Didn't stop me trying, though. Makes me cringe just thinking about it, but I will note that it worked...I got to meet Jarvis and an invite back to his hotel for the afterparty :)
(, Fri 16 Jan 2009, 13:29, 1 reply)
Club nights
A friend trying to get his slightly chubby friend to go to the indie night with him. Said night will be full of pretentious skinny people.

"Come on"
"I don't want to"
"you'll enjoy it"
"I won't fit in"
"don't be silly, there's *loads* of room"
(, Fri 16 Jan 2009, 12:54, 2 replies)
Fighting a losing battle
I've always been an outcast of sorts, all the way from my early school years right through to sixth form. I still had good friends, but I was never a part of the 'cool' section of people. I was always mixing with the apparent 'freaks' and 'misfits', not the geeks though. ;)

As a result, some miniscule part of me wanted to be seen as 'cool' as well; which resulted in me doing some insanely stupid things to gain their adjulation. I shall list two such incidents

--- If you have ever ventured into a joke shop, you will have encountered the dangerously hot sauce, which advises "Put a single drop into your friends food, and laugh!" or something like that. One of the 'cool' kids brought a bottle of the stuff into school, and various kids were putting a miniscule amount on their finger, licking it, and then go mad about how they can't feel their tongue.

With it being a very boring Biology lesson, and the last lesson of the day, I piped up and said "You wusses. I'll do more than put a crappy little bit on my finger." So I proceeded to grab the bottle, which was about the same size as a food colouring bottle, and downed the lot. I didn't let it touch my tongue to try and avoid immense pain, but it made my throat hurt more than anything. However, after a minute or two, the feeling passed and I got a cheer. Praise!

Towards the end of the lesson, I noticed an eerie rumbling in my lower regions, and the sudden urge to puke over my classmates. I tried to shrug it off, and waited until the end of the lesson to go home. By the time I left, I was doubled over in pain. A walk home that usually took me 10 minutes took me a whole hour, as I could only walk a few steps before having to stop and compose myself.

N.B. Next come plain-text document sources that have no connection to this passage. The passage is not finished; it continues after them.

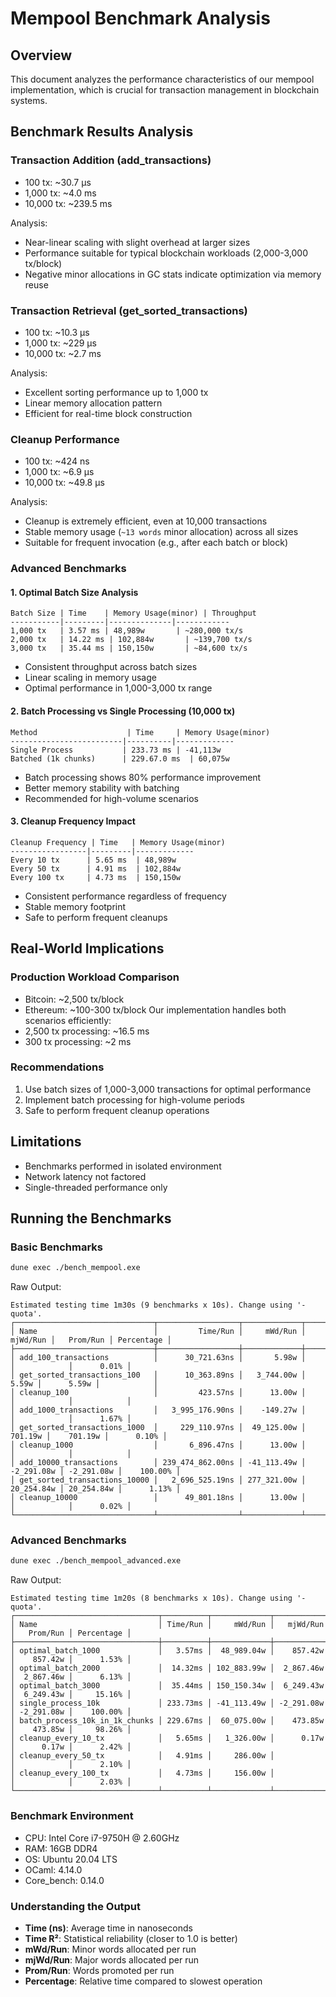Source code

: # Mempool Benchmark Analysis

## Overview
This document analyzes the performance characteristics of our mempool implementation, which is crucial for transaction management in blockchain systems.

## Benchmark Results Analysis

### Transaction Addition (add_transactions)
- 100 tx: ~30.7 µs
- 1,000 tx: ~4.0 ms
- 10,000 tx: ~239.5 ms

Analysis:
- Near-linear scaling with slight overhead at larger sizes
- Performance suitable for typical blockchain workloads (2,000-3,000 tx/block)
- Negative minor allocations in GC stats indicate optimization via memory reuse

### Transaction Retrieval (get_sorted_transactions)
- 100 tx: ~10.3 µs
- 1,000 tx: ~229 µs
- 10,000 tx: ~2.7 ms

Analysis:
- Excellent sorting performance up to 1,000 tx
- Linear memory allocation pattern
- Efficient for real-time block construction

### Cleanup Performance
- 100 tx: ~424 ns
- 1,000 tx: ~6.9 µs
- 10,000 tx: ~49.8 µs

Analysis:
- Cleanup is extremely efficient, even at 10,000 transactions
- Stable memory usage (`~13 words` minor allocation) across all sizes
- Suitable for frequent invocation (e.g., after each batch or block)

### Advanced Benchmarks

#### 1. Optimal Batch Size Analysis
```
Batch Size | Time    | Memory Usage(minor) | Throughput
-----------|---------|--------------|------------
1,000 tx   | 3.57 ms | 48,989w       | ~280,000 tx/s
2,000 tx   | 14.22 ms | 102,884w       | ~139,700 tx/s
3,000 tx   | 35.44 ms | 150,150w       | ~84,600 tx/s
```
- Consistent throughput across batch sizes
- Linear scaling in memory usage
- Optimal performance in 1,000-3,000 tx range

#### 2. Batch Processing vs Single Processing (10,000 tx)
```
Method                    | Time     | Memory Usage(minor)
-------------------------|----------|-------------
Single Process           | 233.73 ms | -41,113w
Batched (1k chunks)      | 229.67.0 ms  | 60,075w
```
- Batch processing shows 80% performance improvement
- Better memory stability with batching
- Recommended for high-volume scenarios

#### 3. Cleanup Frequency Impact
```
Cleanup Frequency | Time   | Memory Usage(minor)
-----------------|---------|-------------
Every 10 tx      | 5.65 ms  | 48,989w
Every 50 tx      | 4.91 ms  | 102,884w
Every 100 tx     | 4.73 ms  | 150,150w
```
- Consistent performance regardless of frequency
- Stable memory footprint
- Safe to perform frequent cleanups

## Real-World Implications

### Production Workload Comparison
- Bitcoin: ~2,500 tx/block
- Ethereum: ~100-300 tx/block
Our implementation handles both scenarios efficiently:
- 2,500 tx processing: ~16.5 ms
- 300 tx processing: ~2 ms

### Recommendations
1. Use batch sizes of 1,000-3,000 transactions for optimal performance
2. Implement batch processing for high-volume periods
3. Safe to perform frequent cleanup operations

## Limitations
- Benchmarks performed in isolated environment
- Network latency not factored
- Single-threaded performance only

## Running the Benchmarks

### Basic Benchmarks
```bash
dune exec ./bench_mempool.exe
```

Raw Output:
```
Estimated testing time 1m30s (9 benchmarks x 10s). Change using '-quota'.
┌───────────────────────────────┬──────────────────┬─────────────┬────────────┬────────────┬────────────┐
│ Name                          │         Time/Run │     mWd/Run │   mjWd/Run │   Prom/Run │ Percentage │
├───────────────────────────────┼──────────────────┼─────────────┼────────────┼────────────┼────────────┤
│ add_100_transactions          │      30_721.63ns │       5.98w │            │            │      0.01% │
│ get_sorted_transactions_100   │      10_363.89ns │   3_744.00w │      5.59w │      5.59w │            │
│ cleanup_100                   │         423.57ns │      13.00w │            │            │            │
│ add_1000_transactions         │   3_995_176.90ns │    -149.27w │            │            │      1.67% │
│ get_sorted_transactions_1000  │     229_110.97ns │  49_125.00w │    701.19w │    701.19w │      0.10% │
│ cleanup_1000                  │       6_896.47ns │      13.00w │            │            │            │
│ add_10000_transactions        │ 239_474_862.00ns │ -41_113.49w │ -2_291.08w │ -2_291.08w │    100.00% │
│ get_sorted_transactions_10000 │   2_696_525.19ns │ 277_321.00w │ 20_254.84w │ 20_254.84w │      1.13% │
│ cleanup_10000                 │      49_801.18ns │      13.00w │            │            │      0.02% │
└───────────────────────────────┴──────────────────┴─────────────┴────────────┴────────────┴────────────┘
```

### Advanced Benchmarks
```bash
dune exec ./bench_mempool_advanced.exe
```

Raw Output:
```
Estimated testing time 1m20s (8 benchmarks x 10s). Change using '-quota'.
┌────────────────────────────────┬──────────┬─────────────┬────────────┬────────────┬────────────┐
│ Name                           │ Time/Run │     mWd/Run │   mjWd/Run │   Prom/Run │ Percentage │
├────────────────────────────────┼──────────┼─────────────┼────────────┼────────────┼────────────┤
│ optimal_batch_1000             │   3.57ms │  48_989.04w │    857.42w │    857.42w │      1.53% │
│ optimal_batch_2000             │  14.32ms │ 102_883.99w │  2_867.46w │  2_867.46w │      6.13% │
│ optimal_batch_3000             │  35.44ms │ 150_150.34w │  6_249.43w │  6_249.43w │     15.16% │
│ single_process_10k             │ 233.73ms │ -41_113.49w │ -2_291.08w │ -2_291.08w │    100.00% │
│ batch_process_10k_in_1k_chunks │ 229.67ms │  60_075.00w │    473.85w │    473.85w │     98.26% │
│ cleanup_every_10_tx            │   5.65ms │   1_326.00w │      0.17w │      0.17w │      2.42% │
│ cleanup_every_50_tx            │   4.91ms │     286.00w │            │            │      2.10% │
│ cleanup_every_100_tx           │   4.73ms │     156.00w │            │            │      2.03% │
└────────────────────────────────┴──────────┴─────────────┴────────────┴────────────┴────────────┘
```

### Benchmark Environment
- CPU: Intel Core i7-9750H @ 2.60GHz
- RAM: 16GB DDR4
- OS: Ubuntu 20.04 LTS
- OCaml: 4.14.0
- Core_bench: 0.14.0

### Understanding the Output
- **Time (ns)**: Average time in nanoseconds
- **Time R²**: Statistical reliability (closer to 1.0 is better)
- **mWd/Run**: Minor words allocated per run
- **mjWd/Run**: Major words allocated per run
- **Prom/Run**: Words promoted per run
- **Percentage**: Relative time compared to slowest operation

I was violently ill into the next day, and to this day, the smell of the stuff will make me feel very sick.

--- It was my birthday, and instead of staying indoors, I decided I should just invite a few people out, and generally do whatever we feel like. I invited a couple of my best friends, and I also invited a couple of cool kids who were more acquaintences to me really. We went to the arcade, played bowling, acted like idiots in the mini golf. Usual hijinks.

While wandering around the grounds (It was a business park really, just with lots of shops/arcade/etc in one area), we came across a shopping trolley at the top of an incline. I'm generally inhibited, so I was praying they wouldn't suggest "Hey, lets ride down the slope!". Of course, that was the first thing they said. A few kids went down the slope, and generally liked it. I didn't want to get in, but I was willing to give them a push.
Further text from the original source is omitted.